As for the twentieth century, we have discussions of Adorno's reactions to the opera (in penetrating chapters by Berthold Hoeckner and Nikolaus Bacht), but there is nothing on political or feminist interpretations of the work. We must wait for others to assess, for example, the 1969 collaborative opera Reconstructie by the Dutch composer Peter Schat and others, where the United States is portrayed as a symbolic Don Giovanni who rapes Bolivia and Cuba. And we must turn elsewhere for a feminist critique of the (typical?) mid-century male views of William Mann, who opined that it would have been ‘beneficial’ to Donna Anna ‘if she had been pleasantly raped by Don Juan’ (The Operas of Mozart (London: Cassell, 1972), 468; for one response, see Kristi Brown-Montesano, Understanding the Women of Mozart's Operas (Berkeley, Los Angeles and London: University of California Press, 2007), 12–13).

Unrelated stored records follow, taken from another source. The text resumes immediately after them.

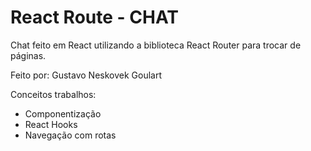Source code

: # React Route - CHAT
<p>Chat feito em React utilizando a biblioteca React Router para trocar de páginas.</p>
<p>Feito por: Gustavo Neskovek Goulart</p>
<p>Conceitos trabalhos:</p>
<ul>
  <li>Componentização</li>
  <li>React Hooks</li>
  <li>Navegação com rotas</li>
</ul>
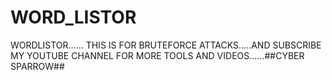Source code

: # WORD_LISTOR
WORDLISTOR...... THIS IS FOR BRUTEFORCE ATTACKS.....AND SUBSCRIBE MY YOUTUBE CHANNEL FOR MORE TOOLS AND VIDEOS......##CYBER SPARROW##
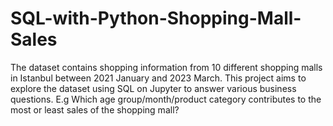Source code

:# SQL-with-Python-Shopping-Mall-Sales
The dataset contains shopping information from 10 different shopping malls in Istanbul between 2021 January and 2023 March. This project aims to explore the dataset using SQL on Jupyter to answer various business questions. E.g Which age group/month/product category contributes to the most or least sales of the shopping mall?
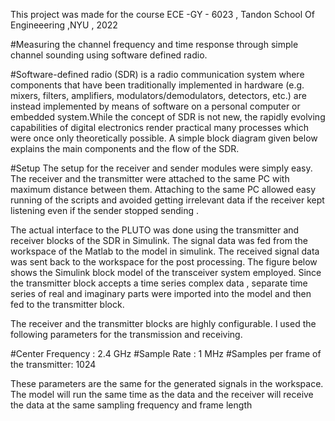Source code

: This project was made for the course ECE -GY - 6023 , Tandon School Of Engineeering ,NYU , 2022

#Measuring the channel frequency and time
response through simple channel sounding using
software defined radio.

#Software-defined radio (SDR) is a radio communication system where components that
have been traditionally implemented in hardware (e.g. mixers, filters, amplifiers,
modulators/demodulators, detectors, etc.) are instead implemented by means of
software on a personal computer or embedded system.While the concept of SDR is not
new, the rapidly evolving capabilities of digital electronics render practical many
processes which were once only theoretically possible.
A simple block diagram given below explains the main components and the flow of the
SDR.


#Setup
The setup for the receiver and sender modules were simply easy. The receiver and the
transmitter were attached to the same PC with maximum distance between them.
Attaching to the same PC allowed easy running of the scripts and avoided getting
irrelevant data if the receiver kept listening even if the sender stopped sending .


The actual interface to the PLUTO was done using the transmitter and receiver blocks
of the SDR in Simulink. The signal data was fed from the workspace of the Matlab to the
model in simulink. The received signal data was sent back to the workspace for the post
processing.
The figure below shows the Simulink block model of the transceiver system employed.
Since the transmitter block accepts a time series complex data , separate time series of
real and imaginary parts were imported into the model and then fed to the transmitter
block.

The receiver and the transmitter blocks are highly configurable. I used the following
parameters for the transmission and receiving.

#Center Frequency : 2.4 GHz
#Sample Rate : 1 MHz
#Samples per frame of the transmitter: 1024

These parameters are the same for the generated signals in the workspace. The model
will run the same time as the data and the receiver will receive the data at the same
sampling frequency and frame length
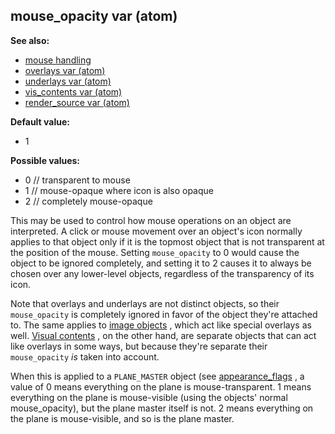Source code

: ## mouse_opacity var (atom)
**See also:**
*   [mouse handling](/ref/DM/mouse.md) 
*   [overlays var (atom)](/ref/atom/var/overlays.md) 
*   [underlays var (atom)](/ref/atom/var/underlays.md) 
*   [vis_contents var (atom)](/ref/atom/var/vis_contents.md) 
*   [render_source var (atom)](/ref/atom/var/render_source.md) 
<!-- -->
**Default value:**
*   1
<!-- -->
**Possible values:**
*   0 // transparent to mouse
*   1 // mouse-opaque where icon is also opaque
*   2 // completely mouse-opaque


This may be used to control how mouse operations on an object
are interpreted. A click or mouse movement over an object\'s icon
normally applies to that object only if it is the topmost object that is
not transparent at the position of the mouse. Setting `mouse_opacity` to
0 would cause the object to be ignored completely, and setting it to 2
causes it to always be chosen over any lower-level objects, regardless
of the transparency of its icon. 

Note that overlays and
underlays are not distinct objects, so their `mouse_opacity` is
completely ignored in favor of the object they\'re attached to. The same
applies to [image objects](/ref/image.md) , which act like special overlays as
well. [Visual contents](/ref/atom/var/vis_contents.md) , on the other hand, are
separate objects that can act like overlays in some ways, but because
they\'re separate their `mouse_opacity` *is* taken into account.


When this is applied to a `PLANE_MASTER` object (see
[appearance_flags](/ref/atom/var/appearance_flags.md) , a value of 0 means
everything on the plane is mouse-transparent. 1 means everything on the
plane is mouse-visible (using the objects\' normal mouse_opacity), but
the plane master itself is not. 2 means everything on the plane is
mouse-visible, and so is the plane master.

Moral questions are never very far away from Don Giovanni, and many of them coalesce in the book in the excellent discussions of either the lieto fine ending (163, 164, 195, 196, 204, 205, 217, 228 and 236 – I give page numbers to compensate for the absence of an index) or the views of Kierkegaard (33, 34, 40, 42, 95, 108, 110–112, 119ff, 129, 141, 143, 146, 184, 185 and 228–229). It is Bernard Williams who most clearly challenges Kierkegaard's view that Don Giovanni was a passionate individual in pursuit of an ideal, by claiming that the Don is a ‘characterless’ being, an abstract ‘principle of vitality’, who does not have a clear relation to the social order or divine judgment (111) and who lacks any humanity (116) – a view that is difficult to square with the fact that he blushes and/or grows pale at various points in the opera (for example, at the end of the quartet in Act 1 Scene 12). As Nikolaus Bacht points out, Adorno has another reason for removing the Don's guilt, since all of his actions are ‘negations of unfreedom’ and they can only be explained by his ‘sociohistorical experience’ (234).

What lies behind these two apologias is the notion that it is chance – or divine fortune, if you will – that leads one person to behave as if he or she is ethical and another as if he or she is not. Therefore, should unpleasant things happen as a consequence of the Don's actions, he might possibly feel some kind of regret (as he seems to over Elvira) for vicarious reasons, but he is not responsible for feeling remorse; and although he may offer recompense (as he perhaps attempts to do in relation to Masetto), that recompense should not be taken as a reparation. These issues dig deeply into philosophical ethics, and might have been better covered by a different essay from Bernard Williams (for example, his article on moral luck in his book of the same name, Moral Luck: Philosophical Papers, 1973–80 (Cambridge: Cambridge University Press, 1981), 20–39). Even so, the fact that such complex questions are raised at all serves as a vivid indication of the many rich seams of enquiry that this book uncovers. Don Giovanni will never be quite the same again.